··· SUPPLIED MATERIAL ···

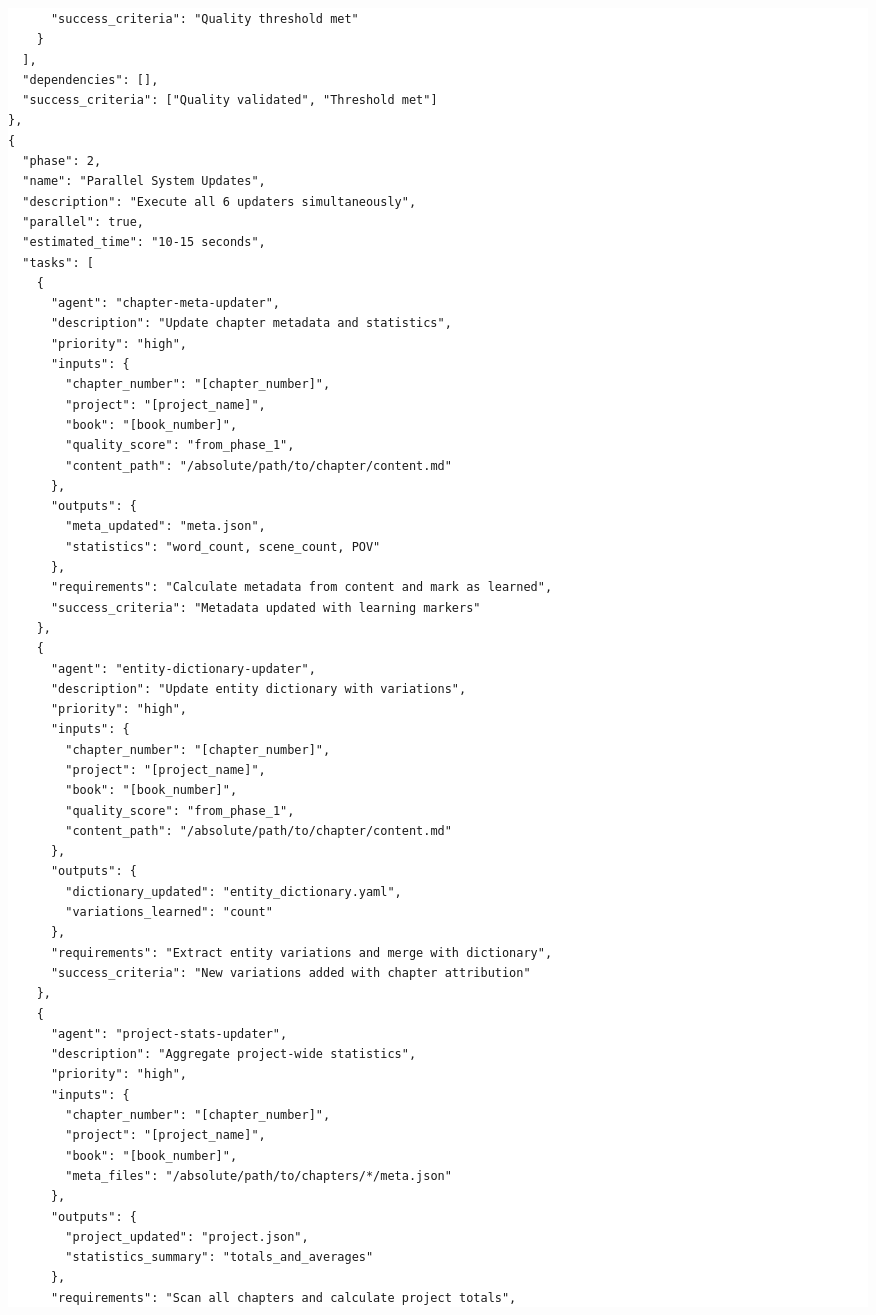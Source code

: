           "success_criteria": "Quality threshold met"
        }
      ],
      "dependencies": [],
      "success_criteria": ["Quality validated", "Threshold met"]
    },
    {
      "phase": 2,
      "name": "Parallel System Updates",
      "description": "Execute all 6 updaters simultaneously",
      "parallel": true,
      "estimated_time": "10-15 seconds",
      "tasks": [
        {
          "agent": "chapter-meta-updater",
          "description": "Update chapter metadata and statistics",
          "priority": "high",
          "inputs": {
            "chapter_number": "[chapter_number]",
            "project": "[project_name]",
            "book": "[book_number]",
            "quality_score": "from_phase_1",
            "content_path": "/absolute/path/to/chapter/content.md"
          },
          "outputs": {
            "meta_updated": "meta.json",
            "statistics": "word_count, scene_count, POV"
          },
          "requirements": "Calculate metadata from content and mark as learned",
          "success_criteria": "Metadata updated with learning markers"
        },
        {
          "agent": "entity-dictionary-updater",
          "description": "Update entity dictionary with variations",
          "priority": "high",
          "inputs": {
            "chapter_number": "[chapter_number]",
            "project": "[project_name]",
            "book": "[book_number]",
            "quality_score": "from_phase_1",
            "content_path": "/absolute/path/to/chapter/content.md"
          },
          "outputs": {
            "dictionary_updated": "entity_dictionary.yaml",
            "variations_learned": "count"
          },
          "requirements": "Extract entity variations and merge with dictionary",
          "success_criteria": "New variations added with chapter attribution"
        },
        {
          "agent": "project-stats-updater",
          "description": "Aggregate project-wide statistics",
          "priority": "high",
          "inputs": {
            "chapter_number": "[chapter_number]",
            "project": "[project_name]",
            "book": "[book_number]",
            "meta_files": "/absolute/path/to/chapters/*/meta.json"
          },
          "outputs": {
            "project_updated": "project.json",
            "statistics_summary": "totals_and_averages"
          },
          "requirements": "Scan all chapters and calculate project totals",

···

Display every line of the listing that contains the string "with".

> WRITTEN ANSWER
          "success_criteria": "Metadata updated with learning markers"
          "description": "Update entity dictionary with variations",
          "requirements": "Extract entity variations and merge with dictionary",
          "success_criteria": "New variations added with chapter attribution"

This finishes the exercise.